▽

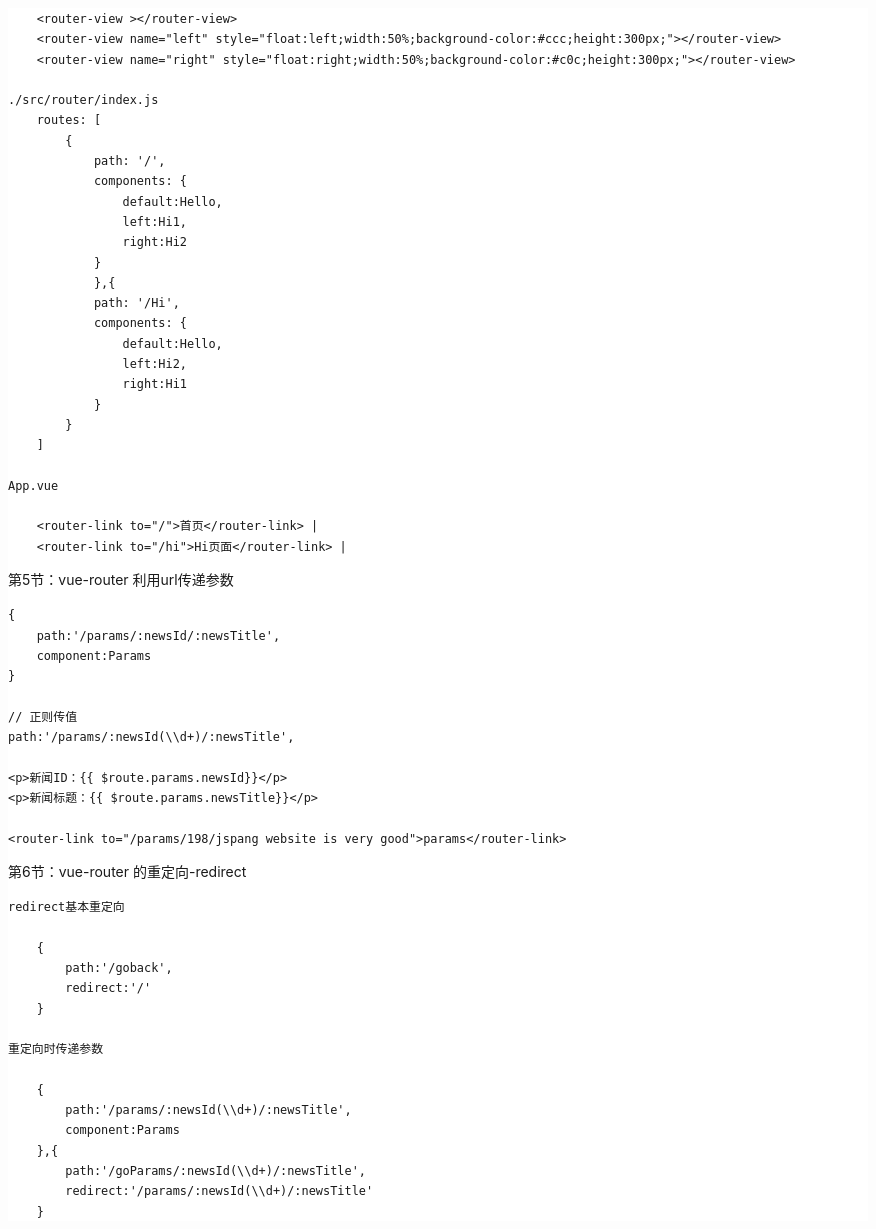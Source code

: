         <router-view ></router-view>
        <router-view name="left" style="float:left;width:50%;background-color:#ccc;height:300px;"></router-view>
        <router-view name="right" style="float:right;width:50%;background-color:#c0c;height:300px;"></router-view>

    ./src/router/index.js
        routes: [
            {
                path: '/',
                components: {
                    default:Hello,
                    left:Hi1,
                    right:Hi2
                }
                },{
                path: '/Hi',
                components: {
                    default:Hello,
                    left:Hi2,
                    right:Hi1
                }
            }
        ]

    App.vue

        <router-link to="/">首页</router-link> | 
        <router-link to="/hi">Hi页面</router-link> |

第5节：vue-router 利用url传递参数

    {
        path:'/params/:newsId/:newsTitle',
        component:Params
    }

    // 正则传值
    path:'/params/:newsId(\\d+)/:newsTitle',

    <p>新闻ID：{{ $route.params.newsId}}</p>
    <p>新闻标题：{{ $route.params.newsTitle}}</p>

    <router-link to="/params/198/jspang website is very good">params</router-link>

第6节：vue-router 的重定向-redirect

    redirect基本重定向

        {
            path:'/goback',
            redirect:'/'
        }

    重定向时传递参数

        {
            path:'/params/:newsId(\\d+)/:newsTitle',
            component:Params
        },{
            path:'/goParams/:newsId(\\d+)/:newsTitle',
            redirect:'/params/:newsId(\\d+)/:newsTitle'
        }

△

● **Work order**
How many lines of these entries contain "router"? Answer with the number and nothing else.

● **Task result**
9